Your objective => All the entries need to be duplicated exactly, with the pictures omitted.

(Records excerpted from a collection)
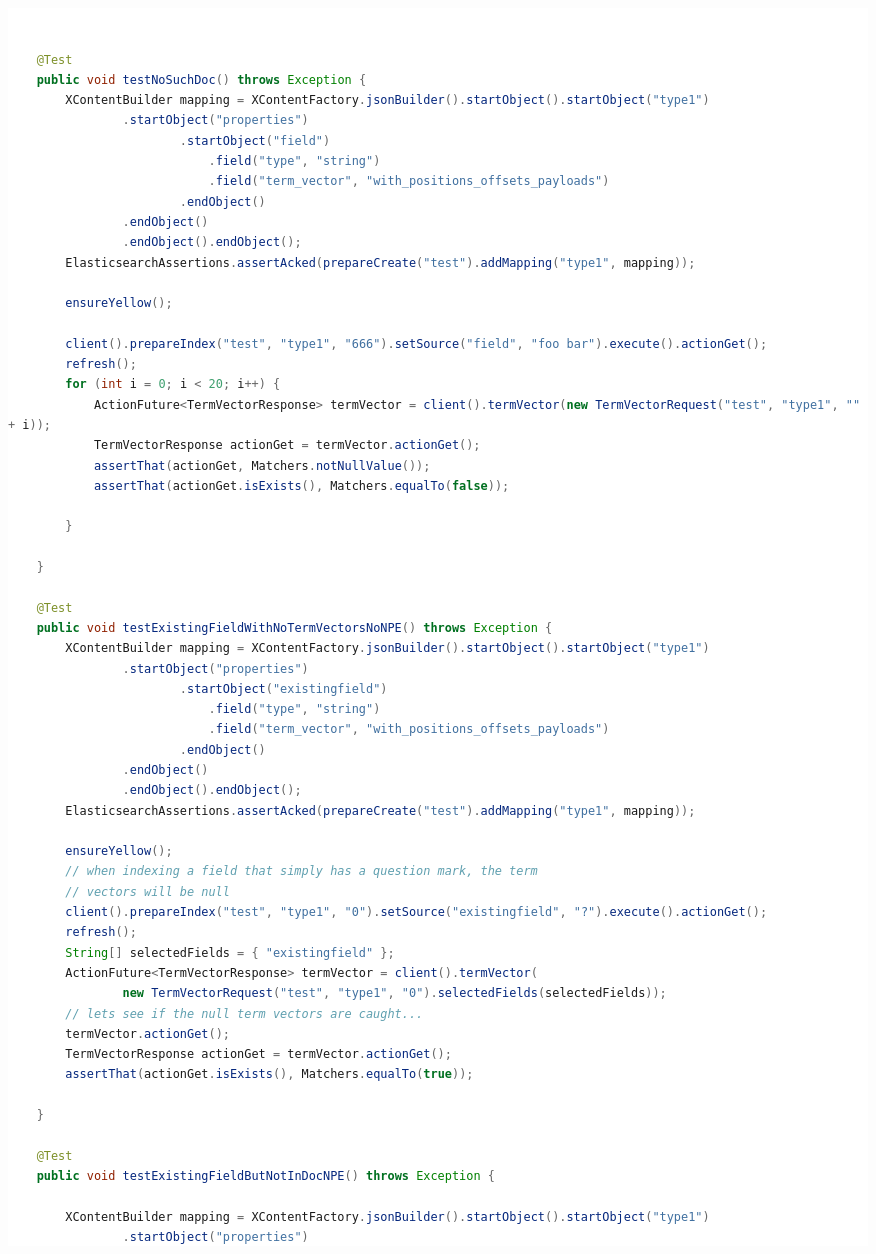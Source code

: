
 ```java


    @Test
    public void testNoSuchDoc() throws Exception {
        XContentBuilder mapping = XContentFactory.jsonBuilder().startObject().startObject("type1")
                .startObject("properties")
                        .startObject("field")
                            .field("type", "string")
                            .field("term_vector", "with_positions_offsets_payloads")
                        .endObject()
                .endObject()
                .endObject().endObject();
        ElasticsearchAssertions.assertAcked(prepareCreate("test").addMapping("type1", mapping));

        ensureYellow();

        client().prepareIndex("test", "type1", "666").setSource("field", "foo bar").execute().actionGet();
        refresh();
        for (int i = 0; i < 20; i++) {
            ActionFuture<TermVectorResponse> termVector = client().termVector(new TermVectorRequest("test", "type1", "" + i));
            TermVectorResponse actionGet = termVector.actionGet();
            assertThat(actionGet, Matchers.notNullValue());
            assertThat(actionGet.isExists(), Matchers.equalTo(false));

        }

    }
    
    @Test
    public void testExistingFieldWithNoTermVectorsNoNPE() throws Exception {
        XContentBuilder mapping = XContentFactory.jsonBuilder().startObject().startObject("type1")
                .startObject("properties")
                        .startObject("existingfield")
                            .field("type", "string")
                            .field("term_vector", "with_positions_offsets_payloads")
                        .endObject()
                .endObject()
                .endObject().endObject();
        ElasticsearchAssertions.assertAcked(prepareCreate("test").addMapping("type1", mapping));

        ensureYellow();
        // when indexing a field that simply has a question mark, the term
        // vectors will be null
        client().prepareIndex("test", "type1", "0").setSource("existingfield", "?").execute().actionGet();
        refresh();
        String[] selectedFields = { "existingfield" };
        ActionFuture<TermVectorResponse> termVector = client().termVector(
                new TermVectorRequest("test", "type1", "0").selectedFields(selectedFields));
        // lets see if the null term vectors are caught...
        termVector.actionGet();
        TermVectorResponse actionGet = termVector.actionGet();
        assertThat(actionGet.isExists(), Matchers.equalTo(true));

    }
    
    @Test
    public void testExistingFieldButNotInDocNPE() throws Exception {

        XContentBuilder mapping = XContentFactory.jsonBuilder().startObject().startObject("type1")
                .startObject("properties")
```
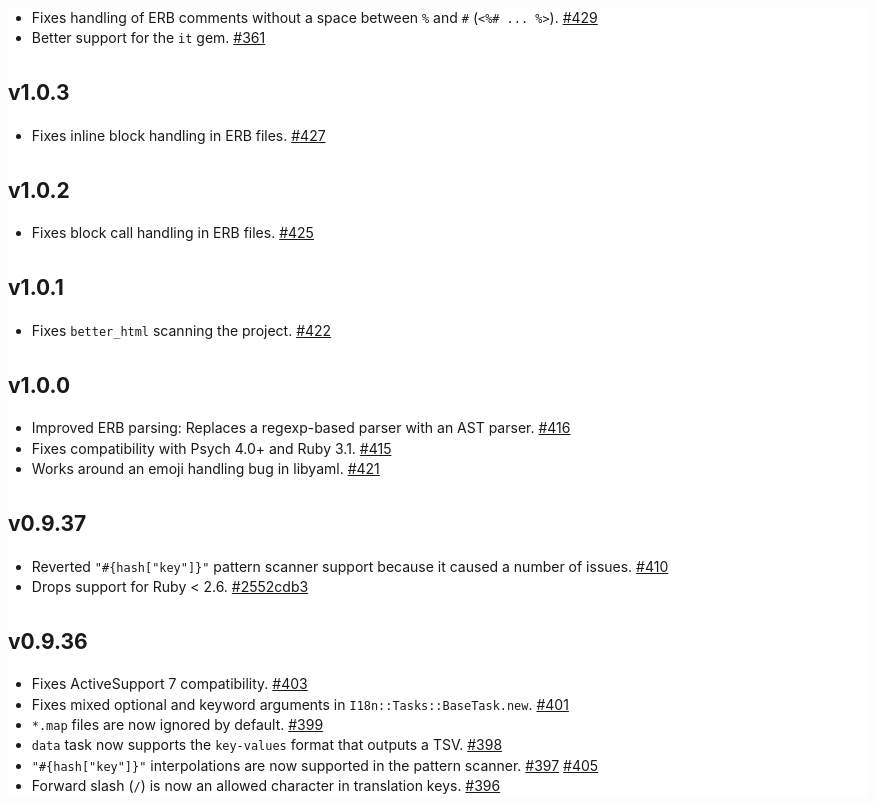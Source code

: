 * Fixes handling of ERB comments without a space between `%` and `#` (`<%# ... %>`).
  [#429](https://github.com/glebm/i18n-tasks/pull/429)
* Better support for the `it` gem.
  [#361](https://github.com/glebm/i18n-tasks/issues/361)

## v1.0.3

* Fixes inline block handling in ERB files.
  [#427](https://github.com/glebm/i18n-tasks/pull/427)

## v1.0.2

* Fixes block call handling in ERB files.
  [#425](https://github.com/glebm/i18n-tasks/pull/425)

## v1.0.1

* Fixes `better_html` scanning the project.
  [#422](https://github.com/glebm/i18n-tasks/issues/422)

## v1.0.0

* Improved ERB parsing: Replaces a regexp-based parser with an AST parser.
  [#416](https://github.com/glebm/i18n-tasks/pull/416)
* Fixes compatibility with Psych 4.0+ and Ruby 3.1.
  [#415](https://github.com/glebm/i18n-tasks/pull/415)
* Works around an emoji handling bug in libyaml.
  [#421](https://github.com/glebm/i18n-tasks/pull/421)

## v0.9.37

* Reverted `"#{hash["key"]}"` pattern scanner support because it caused a number of issues.
  [#410](https://github.com/glebm/i18n-tasks/pull/410)
* Drops support for Ruby < 2.6.
  [#2552cdb3](https://github.com/glebm/i18n-tasks/commit/2552cdb36a94a801e64d6b71279353dbbedb1618)

## v0.9.36

* Fixes ActiveSupport 7 compatibility.
  [#403](https://github.com/glebm/i18n-tasks/pull/403)
* Fixes mixed optional and keyword arguments in `I18n::Tasks::BaseTask.new`.
  [#401](https://github.com/glebm/i18n-tasks/issues/401)
* `*.map` files are now ignored by default.
  [#399](https://github.com/glebm/i18n-tasks/pull/399)
* `data` task now supports the `key-values` format that outputs a TSV.
  [#398](https://github.com/glebm/i18n-tasks/pull/398)
* `"#{hash["key"]}"` interpolations are now supported in the pattern scanner.
  [#397](https://github.com/glebm/i18n-tasks/pull/397) [#405](https://github.com/glebm/i18n-tasks/pull/405)
* Forward slash (`/`) is now an allowed character in translation keys.
  [#396](https://github.com/glebm/i18n-tasks/pull/396)
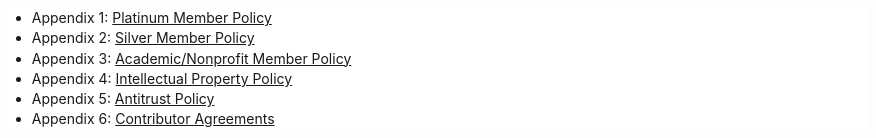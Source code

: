 * Appendix 1: [Platinum Member Policy](/legal/platinum-policy)
* Appendix 2: [Silver Member Policy](/legal/silver-policy)
* Appendix 3: [Academic/Nonprofit Member Policy](/legal/academic-policy)
* Appendix 4: [Intellectual Property Policy](/legal/ip-policy)
* Appendix 5: [Antitrust Policy](/legal/antitrust-policy)
* Appendix 6: [Contributor Agreements](/legal/contributor-agreements)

Written answer =>
Source code

:
 ```java


    @Test
    public void testNoSuchDoc() throws Exception {
        XContentBuilder mapping = XContentFactory.jsonBuilder().startObject().startObject("type1")
                .startObject("properties")
                        .startObject("field")
                            .field("type", "string")
                            .field("term_vector", "with_positions_offsets_payloads")
                        .endObject()
                .endObject()
                .endObject().endObject();
        ElasticsearchAssertions.assertAcked(prepareCreate("test").addMapping("type1", mapping));

        ensureYellow();

        client().prepareIndex("test", "type1", "666").setSource("field", "foo bar").execute().actionGet();
        refresh();
        for (int i = 0; i < 20; i++) {
            ActionFuture<TermVectorResponse> termVector = client().termVector(new TermVectorRequest("test", "type1", "" + i));
            TermVectorResponse actionGet = termVector.actionGet();
            assertThat(actionGet, Matchers.notNullValue());
            assertThat(actionGet.isExists(), Matchers.equalTo(false));

        }

    }
    
    @Test
    public void testExistingFieldWithNoTermVectorsNoNPE() throws Exception {
        XContentBuilder mapping = XContentFactory.jsonBuilder().startObject().startObject("type1")
                .startObject("properties")
                        .startObject("existingfield")
                            .field("type", "string")
                            .field("term_vector", "with_positions_offsets_payloads")
                        .endObject()
                .endObject()
                .endObject().endObject();
        ElasticsearchAssertions.assertAcked(prepareCreate("test").addMapping("type1", mapping));

        ensureYellow();
        // when indexing a field that simply has a question mark, the term
        // vectors will be null
        client().prepareIndex("test", "type1", "0").setSource("existingfield", "?").execute().actionGet();
        refresh();
        String[] selectedFields = { "existingfield" };
        ActionFuture<TermVectorResponse> termVector = client().termVector(
                new TermVectorRequest("test", "type1", "0").selectedFields(selectedFields));
        // lets see if the null term vectors are caught...
        termVector.actionGet();
        TermVectorResponse actionGet = termVector.actionGet();
        assertThat(actionGet.isExists(), Matchers.equalTo(true));

    }
    
    @Test
    public void testExistingFieldButNotInDocNPE() throws Exception {

        XContentBuilder mapping = XContentFactory.jsonBuilder().startObject().startObject("type1")
                .startObject("properties")
```
Source code

: * Fixes handling of ERB comments without a space between `%` and `#` (`<%# ... %>`).
  [#429](https://github.com/glebm/i18n-tasks/pull/429)
* Better support for the `it` gem.
  [#361](https://github.com/glebm/i18n-tasks/issues/361)

## v1.0.3

* Fixes inline block handling in ERB files.
  [#427](https://github.com/glebm/i18n-tasks/pull/427)

## v1.0.2

* Fixes block call handling in ERB files.
  [#425](https://github.com/glebm/i18n-tasks/pull/425)

## v1.0.1

* Fixes `better_html` scanning the project.
  [#422](https://github.com/glebm/i18n-tasks/issues/422)

## v1.0.0

* Improved ERB parsing: Replaces a regexp-based parser with an AST parser.
  [#416](https://github.com/glebm/i18n-tasks/pull/416)
* Fixes compatibility with Psych 4.0+ and Ruby 3.1.
  [#415](https://github.com/glebm/i18n-tasks/pull/415)
* Works around an emoji handling bug in libyaml.
  [#421](https://github.com/glebm/i18n-tasks/pull/421)

## v0.9.37

* Reverted `"#{hash["key"]}"` pattern scanner support because it caused a number of issues.
  [#410](https://github.com/glebm/i18n-tasks/pull/410)
* Drops support for Ruby < 2.6.
  [#2552cdb3](https://github.com/glebm/i18n-tasks/commit/2552cdb36a94a801e64d6b71279353dbbedb1618)

## v0.9.36

* Fixes ActiveSupport 7 compatibility.
  [#403](https://github.com/glebm/i18n-tasks/pull/403)
* Fixes mixed optional and keyword arguments in `I18n::Tasks::BaseTask.new`.
  [#401](https://github.com/glebm/i18n-tasks/issues/401)
* `*.map` files are now ignored by default.
  [#399](https://github.com/glebm/i18n-tasks/pull/399)
* `data` task now supports the `key-values` format that outputs a TSV.
  [#398](https://github.com/glebm/i18n-tasks/pull/398)
* `"#{hash["key"]}"` interpolations are now supported in the pattern scanner.
  [#397](https://github.com/glebm/i18n-tasks/pull/397) [#405](https://github.com/glebm/i18n-tasks/pull/405)
* Forward slash (`/`) is now an allowed character in translation keys.
  [#396](https://github.com/glebm/i18n-tasks/pull/396)
Source code

: * Appendix 1: [Platinum Member Policy](/legal/platinum-policy)
* Appendix 2: [Silver Member Policy](/legal/silver-policy)
* Appendix 3: [Academic/Nonprofit Member Policy](/legal/academic-policy)
* Appendix 4: [Intellectual Property Policy](/legal/ip-policy)
* Appendix 5: [Antitrust Policy](/legal/antitrust-policy)
* Appendix 6: [Contributor Agreements](/legal/contributor-agreements)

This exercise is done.